§ **PROBLEM REQUIREMENTS**
Look through the data below and extract, unchanged, the lines from the one that contains "terraform plan" to the one that contains "Step 3: Iterative & Adaptive Development", both included.

** RECORDS FOR THIS EXERCISE follows **

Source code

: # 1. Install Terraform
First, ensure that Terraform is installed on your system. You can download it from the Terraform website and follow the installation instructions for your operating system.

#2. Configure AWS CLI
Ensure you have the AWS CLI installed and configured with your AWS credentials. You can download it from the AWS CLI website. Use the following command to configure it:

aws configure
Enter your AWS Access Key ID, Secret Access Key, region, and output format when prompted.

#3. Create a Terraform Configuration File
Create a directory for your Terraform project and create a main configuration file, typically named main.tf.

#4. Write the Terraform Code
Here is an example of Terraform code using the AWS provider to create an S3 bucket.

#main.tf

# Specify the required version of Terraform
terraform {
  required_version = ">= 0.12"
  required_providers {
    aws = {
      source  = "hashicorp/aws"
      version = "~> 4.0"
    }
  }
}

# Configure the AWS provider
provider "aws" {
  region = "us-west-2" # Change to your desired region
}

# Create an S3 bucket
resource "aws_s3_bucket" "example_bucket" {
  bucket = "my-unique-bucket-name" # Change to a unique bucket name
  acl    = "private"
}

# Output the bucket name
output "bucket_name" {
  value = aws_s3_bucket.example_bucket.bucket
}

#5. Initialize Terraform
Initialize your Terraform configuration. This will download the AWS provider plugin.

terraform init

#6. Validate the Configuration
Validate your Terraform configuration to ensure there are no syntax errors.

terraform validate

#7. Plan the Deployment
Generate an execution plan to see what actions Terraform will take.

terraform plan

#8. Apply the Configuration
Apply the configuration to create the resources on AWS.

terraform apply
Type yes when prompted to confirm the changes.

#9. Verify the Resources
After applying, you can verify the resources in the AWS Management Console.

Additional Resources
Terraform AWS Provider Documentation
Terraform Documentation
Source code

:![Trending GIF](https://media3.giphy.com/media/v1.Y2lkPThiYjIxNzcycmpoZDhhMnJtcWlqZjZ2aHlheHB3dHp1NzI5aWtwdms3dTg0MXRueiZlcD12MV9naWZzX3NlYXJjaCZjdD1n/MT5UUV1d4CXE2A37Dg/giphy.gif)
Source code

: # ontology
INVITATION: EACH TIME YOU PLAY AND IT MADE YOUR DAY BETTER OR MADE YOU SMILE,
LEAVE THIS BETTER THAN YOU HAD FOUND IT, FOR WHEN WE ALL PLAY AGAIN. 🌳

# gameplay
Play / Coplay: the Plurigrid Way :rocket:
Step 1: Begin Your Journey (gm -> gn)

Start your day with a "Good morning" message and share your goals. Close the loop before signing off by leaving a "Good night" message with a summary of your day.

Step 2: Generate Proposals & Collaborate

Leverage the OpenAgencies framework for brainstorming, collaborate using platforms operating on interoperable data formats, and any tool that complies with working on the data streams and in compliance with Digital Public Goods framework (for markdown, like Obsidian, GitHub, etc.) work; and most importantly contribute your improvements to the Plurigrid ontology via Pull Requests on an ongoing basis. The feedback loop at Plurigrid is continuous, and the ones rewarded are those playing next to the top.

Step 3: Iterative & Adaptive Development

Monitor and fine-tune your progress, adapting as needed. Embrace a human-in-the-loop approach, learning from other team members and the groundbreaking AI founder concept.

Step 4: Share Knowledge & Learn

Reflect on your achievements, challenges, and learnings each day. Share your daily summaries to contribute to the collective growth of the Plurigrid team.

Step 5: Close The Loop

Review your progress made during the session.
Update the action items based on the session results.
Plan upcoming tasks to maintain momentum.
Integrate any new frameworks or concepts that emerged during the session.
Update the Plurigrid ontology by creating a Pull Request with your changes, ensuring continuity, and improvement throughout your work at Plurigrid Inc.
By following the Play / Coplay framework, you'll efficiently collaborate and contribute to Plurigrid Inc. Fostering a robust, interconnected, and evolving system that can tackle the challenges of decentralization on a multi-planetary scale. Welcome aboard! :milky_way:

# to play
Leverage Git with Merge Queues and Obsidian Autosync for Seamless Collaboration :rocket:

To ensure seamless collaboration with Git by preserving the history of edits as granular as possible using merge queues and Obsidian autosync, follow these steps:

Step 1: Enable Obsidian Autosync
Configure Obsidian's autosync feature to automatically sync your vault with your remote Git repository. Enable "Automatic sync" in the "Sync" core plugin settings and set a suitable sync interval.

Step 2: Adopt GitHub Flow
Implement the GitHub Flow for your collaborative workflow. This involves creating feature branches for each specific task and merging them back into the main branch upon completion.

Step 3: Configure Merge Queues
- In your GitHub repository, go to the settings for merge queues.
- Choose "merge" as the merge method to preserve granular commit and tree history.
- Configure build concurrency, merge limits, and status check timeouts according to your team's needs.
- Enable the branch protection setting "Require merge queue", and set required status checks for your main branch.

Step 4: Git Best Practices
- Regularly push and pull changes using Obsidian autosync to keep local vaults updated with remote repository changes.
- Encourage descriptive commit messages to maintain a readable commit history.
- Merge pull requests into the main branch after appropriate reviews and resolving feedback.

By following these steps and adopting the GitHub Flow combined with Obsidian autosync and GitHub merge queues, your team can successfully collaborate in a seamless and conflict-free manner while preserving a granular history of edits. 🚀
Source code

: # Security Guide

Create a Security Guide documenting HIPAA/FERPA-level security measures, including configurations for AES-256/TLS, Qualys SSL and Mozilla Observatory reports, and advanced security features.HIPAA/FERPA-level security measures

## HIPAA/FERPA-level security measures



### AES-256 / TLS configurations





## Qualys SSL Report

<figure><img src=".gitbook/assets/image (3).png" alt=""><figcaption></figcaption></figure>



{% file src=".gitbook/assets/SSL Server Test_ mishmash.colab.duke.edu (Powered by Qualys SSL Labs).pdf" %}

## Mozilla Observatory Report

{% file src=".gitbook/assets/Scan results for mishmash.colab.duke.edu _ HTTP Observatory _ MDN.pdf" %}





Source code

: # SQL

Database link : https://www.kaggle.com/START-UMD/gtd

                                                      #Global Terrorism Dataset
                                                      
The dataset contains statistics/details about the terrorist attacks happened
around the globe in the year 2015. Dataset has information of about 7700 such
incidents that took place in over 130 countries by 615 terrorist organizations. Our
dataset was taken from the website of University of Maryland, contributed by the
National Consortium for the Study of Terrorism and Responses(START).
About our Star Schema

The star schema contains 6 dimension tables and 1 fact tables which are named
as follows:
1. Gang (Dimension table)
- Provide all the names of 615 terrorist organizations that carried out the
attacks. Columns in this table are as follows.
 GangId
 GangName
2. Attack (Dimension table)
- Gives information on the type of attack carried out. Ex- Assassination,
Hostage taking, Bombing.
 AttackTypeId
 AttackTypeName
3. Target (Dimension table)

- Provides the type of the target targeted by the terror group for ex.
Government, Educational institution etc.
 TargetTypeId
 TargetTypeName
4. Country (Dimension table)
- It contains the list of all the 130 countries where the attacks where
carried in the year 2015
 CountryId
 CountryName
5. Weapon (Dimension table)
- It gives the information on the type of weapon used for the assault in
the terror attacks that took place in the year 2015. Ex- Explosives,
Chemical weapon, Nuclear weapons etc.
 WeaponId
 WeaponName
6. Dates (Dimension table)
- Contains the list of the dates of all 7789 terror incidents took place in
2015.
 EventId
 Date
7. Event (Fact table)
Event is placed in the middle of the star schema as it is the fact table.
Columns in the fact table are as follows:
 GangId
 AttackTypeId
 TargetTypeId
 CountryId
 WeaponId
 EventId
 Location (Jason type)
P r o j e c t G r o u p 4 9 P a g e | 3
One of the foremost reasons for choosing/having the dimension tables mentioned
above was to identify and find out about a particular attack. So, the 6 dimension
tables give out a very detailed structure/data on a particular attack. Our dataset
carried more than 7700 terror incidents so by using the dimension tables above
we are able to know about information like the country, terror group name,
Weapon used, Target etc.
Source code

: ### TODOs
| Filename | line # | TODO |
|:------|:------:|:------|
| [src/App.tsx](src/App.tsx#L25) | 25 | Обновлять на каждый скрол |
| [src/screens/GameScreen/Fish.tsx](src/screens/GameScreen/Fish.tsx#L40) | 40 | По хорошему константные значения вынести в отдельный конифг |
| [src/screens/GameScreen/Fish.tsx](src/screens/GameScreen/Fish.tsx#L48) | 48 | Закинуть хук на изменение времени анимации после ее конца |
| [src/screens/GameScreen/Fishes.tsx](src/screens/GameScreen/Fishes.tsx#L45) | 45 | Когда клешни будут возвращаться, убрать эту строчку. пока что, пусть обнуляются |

** End of RECORDS FOR THIS EXERCISE **

§ **ANSWER BOX**
terraform plan

#8. Apply the Configuration
Apply the configuration to create the resources on AWS.

terraform apply
Type yes when prompted to confirm the changes.

#9. Verify the Resources
After applying, you can verify the resources in the AWS Management Console.

Additional Resources
Terraform AWS Provider Documentation
Terraform Documentation
Source code

:![Trending GIF](https://media3.giphy.com/media/v1.Y2lkPThiYjIxNzcycmpoZDhhMnJtcWlqZjZ2aHlheHB3dHp1NzI5aWtwdms3dTg0MXRueiZlcD12MV9naWZzX3NlYXJjaCZjdD1n/MT5UUV1d4CXE2A37Dg/giphy.gif)
Source code

: # ontology
INVITATION: EACH TIME YOU PLAY AND IT MADE YOUR DAY BETTER OR MADE YOU SMILE,
LEAVE THIS BETTER THAN YOU HAD FOUND IT, FOR WHEN WE ALL PLAY AGAIN. 🌳

# gameplay
Play / Coplay: the Plurigrid Way :rocket:
Step 1: Begin Your Journey (gm -> gn)

Start your day with a "Good morning" message and share your goals. Close the loop before signing off by leaving a "Good night" message with a summary of your day.

Step 2: Generate Proposals & Collaborate

Leverage the OpenAgencies framework for brainstorming, collaborate using platforms operating on interoperable data formats, and any tool that complies with working on the data streams and in compliance with Digital Public Goods framework (for markdown, like Obsidian, GitHub, etc.) work; and most importantly contribute your improvements to the Plurigrid ontology via Pull Requests on an ongoing basis. The feedback loop at Plurigrid is continuous, and the ones rewarded are those playing next to the top.

Step 3: Iterative & Adaptive Development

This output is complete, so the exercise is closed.